# DATASET RECORDS:
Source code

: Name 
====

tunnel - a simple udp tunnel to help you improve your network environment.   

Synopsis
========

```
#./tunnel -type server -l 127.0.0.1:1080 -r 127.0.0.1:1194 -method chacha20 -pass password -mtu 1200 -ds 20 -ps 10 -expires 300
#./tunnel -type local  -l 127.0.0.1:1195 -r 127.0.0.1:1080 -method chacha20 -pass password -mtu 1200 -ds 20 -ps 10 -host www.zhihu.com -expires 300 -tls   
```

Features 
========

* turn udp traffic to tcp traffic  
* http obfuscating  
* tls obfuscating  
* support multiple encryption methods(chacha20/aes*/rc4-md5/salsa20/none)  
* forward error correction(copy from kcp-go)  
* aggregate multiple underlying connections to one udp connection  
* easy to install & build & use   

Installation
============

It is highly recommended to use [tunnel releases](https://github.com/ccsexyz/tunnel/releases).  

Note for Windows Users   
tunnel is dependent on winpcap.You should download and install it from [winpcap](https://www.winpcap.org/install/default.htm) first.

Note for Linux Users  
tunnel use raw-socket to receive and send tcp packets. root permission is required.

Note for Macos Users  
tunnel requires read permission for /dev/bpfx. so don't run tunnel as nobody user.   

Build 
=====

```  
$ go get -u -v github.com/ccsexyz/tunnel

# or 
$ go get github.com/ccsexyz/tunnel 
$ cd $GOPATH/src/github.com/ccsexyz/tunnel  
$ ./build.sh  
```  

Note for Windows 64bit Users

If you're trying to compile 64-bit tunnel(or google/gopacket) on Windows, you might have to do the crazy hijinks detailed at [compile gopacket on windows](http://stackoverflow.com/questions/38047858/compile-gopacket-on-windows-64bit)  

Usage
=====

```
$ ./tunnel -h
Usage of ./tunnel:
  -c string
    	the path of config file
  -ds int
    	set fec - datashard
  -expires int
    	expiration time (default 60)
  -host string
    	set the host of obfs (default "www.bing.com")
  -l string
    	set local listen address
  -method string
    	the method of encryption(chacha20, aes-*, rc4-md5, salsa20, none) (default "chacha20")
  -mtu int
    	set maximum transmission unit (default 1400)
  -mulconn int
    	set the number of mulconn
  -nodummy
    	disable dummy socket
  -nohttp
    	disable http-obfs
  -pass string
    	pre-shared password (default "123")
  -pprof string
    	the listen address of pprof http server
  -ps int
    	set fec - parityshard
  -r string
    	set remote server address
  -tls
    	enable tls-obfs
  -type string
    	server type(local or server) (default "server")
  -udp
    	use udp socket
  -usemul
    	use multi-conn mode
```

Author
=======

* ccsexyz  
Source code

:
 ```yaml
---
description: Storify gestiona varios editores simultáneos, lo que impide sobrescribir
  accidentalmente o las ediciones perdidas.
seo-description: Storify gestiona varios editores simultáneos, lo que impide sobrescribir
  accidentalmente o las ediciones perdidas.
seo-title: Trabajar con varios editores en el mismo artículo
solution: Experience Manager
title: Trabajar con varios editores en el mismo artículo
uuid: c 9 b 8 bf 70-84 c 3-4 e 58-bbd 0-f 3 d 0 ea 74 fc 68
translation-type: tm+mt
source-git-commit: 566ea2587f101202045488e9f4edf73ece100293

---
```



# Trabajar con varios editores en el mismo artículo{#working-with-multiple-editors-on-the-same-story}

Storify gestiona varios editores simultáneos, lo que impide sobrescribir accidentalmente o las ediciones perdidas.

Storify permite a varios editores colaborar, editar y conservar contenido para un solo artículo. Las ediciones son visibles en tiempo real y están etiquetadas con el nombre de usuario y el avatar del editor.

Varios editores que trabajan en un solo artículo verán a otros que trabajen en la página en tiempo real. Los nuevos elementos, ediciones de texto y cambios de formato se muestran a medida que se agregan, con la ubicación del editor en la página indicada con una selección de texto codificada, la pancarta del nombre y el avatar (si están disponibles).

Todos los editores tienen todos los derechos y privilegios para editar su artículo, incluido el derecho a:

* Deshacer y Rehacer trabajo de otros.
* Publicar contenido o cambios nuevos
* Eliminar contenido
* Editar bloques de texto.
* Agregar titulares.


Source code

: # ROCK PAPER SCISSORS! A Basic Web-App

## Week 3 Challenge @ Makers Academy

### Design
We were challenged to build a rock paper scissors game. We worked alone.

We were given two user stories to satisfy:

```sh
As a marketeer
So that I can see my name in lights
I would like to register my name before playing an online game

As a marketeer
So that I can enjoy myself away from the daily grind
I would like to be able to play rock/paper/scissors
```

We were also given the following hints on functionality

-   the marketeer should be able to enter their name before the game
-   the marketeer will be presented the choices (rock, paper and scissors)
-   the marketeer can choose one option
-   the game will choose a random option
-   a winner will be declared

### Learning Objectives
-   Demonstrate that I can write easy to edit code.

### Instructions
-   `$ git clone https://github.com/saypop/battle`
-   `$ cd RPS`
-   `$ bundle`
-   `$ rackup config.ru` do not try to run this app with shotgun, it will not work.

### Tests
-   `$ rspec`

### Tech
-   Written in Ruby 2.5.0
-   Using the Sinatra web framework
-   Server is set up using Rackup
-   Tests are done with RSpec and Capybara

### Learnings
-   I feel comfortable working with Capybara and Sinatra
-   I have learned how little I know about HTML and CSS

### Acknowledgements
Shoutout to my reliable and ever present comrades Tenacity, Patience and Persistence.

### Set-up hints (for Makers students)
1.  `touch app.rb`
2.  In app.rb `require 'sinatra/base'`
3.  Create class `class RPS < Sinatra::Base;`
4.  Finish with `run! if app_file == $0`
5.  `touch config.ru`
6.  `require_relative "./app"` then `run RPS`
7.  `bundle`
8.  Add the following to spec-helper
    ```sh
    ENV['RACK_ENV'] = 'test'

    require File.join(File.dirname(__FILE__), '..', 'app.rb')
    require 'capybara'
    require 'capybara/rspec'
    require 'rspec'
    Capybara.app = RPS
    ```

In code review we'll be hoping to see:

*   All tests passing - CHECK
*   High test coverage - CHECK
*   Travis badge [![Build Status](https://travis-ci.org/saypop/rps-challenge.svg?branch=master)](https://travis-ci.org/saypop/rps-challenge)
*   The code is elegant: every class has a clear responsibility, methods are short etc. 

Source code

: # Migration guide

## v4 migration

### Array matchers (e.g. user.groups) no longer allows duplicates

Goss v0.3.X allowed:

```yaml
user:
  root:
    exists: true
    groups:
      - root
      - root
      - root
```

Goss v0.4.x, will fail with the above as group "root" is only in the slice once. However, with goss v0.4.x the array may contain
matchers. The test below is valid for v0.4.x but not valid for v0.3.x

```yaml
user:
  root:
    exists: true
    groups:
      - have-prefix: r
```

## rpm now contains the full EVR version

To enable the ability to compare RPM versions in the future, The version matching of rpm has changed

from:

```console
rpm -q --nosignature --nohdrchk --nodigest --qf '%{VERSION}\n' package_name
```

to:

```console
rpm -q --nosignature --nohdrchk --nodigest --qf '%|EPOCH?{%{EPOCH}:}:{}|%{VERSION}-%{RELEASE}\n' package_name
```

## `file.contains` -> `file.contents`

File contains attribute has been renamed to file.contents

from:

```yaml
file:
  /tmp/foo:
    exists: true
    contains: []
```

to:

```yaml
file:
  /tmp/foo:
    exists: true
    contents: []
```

# YOUR TASK:
Go through the listing above, and whenever a line holds the word "working", copy it.

# OUTPUT BELOW:
# Trabajar con varios editores en el mismo artículo{#working-with-multiple-editors-on-the-same-story}
-   I feel comfortable working with Capybara and Sinatra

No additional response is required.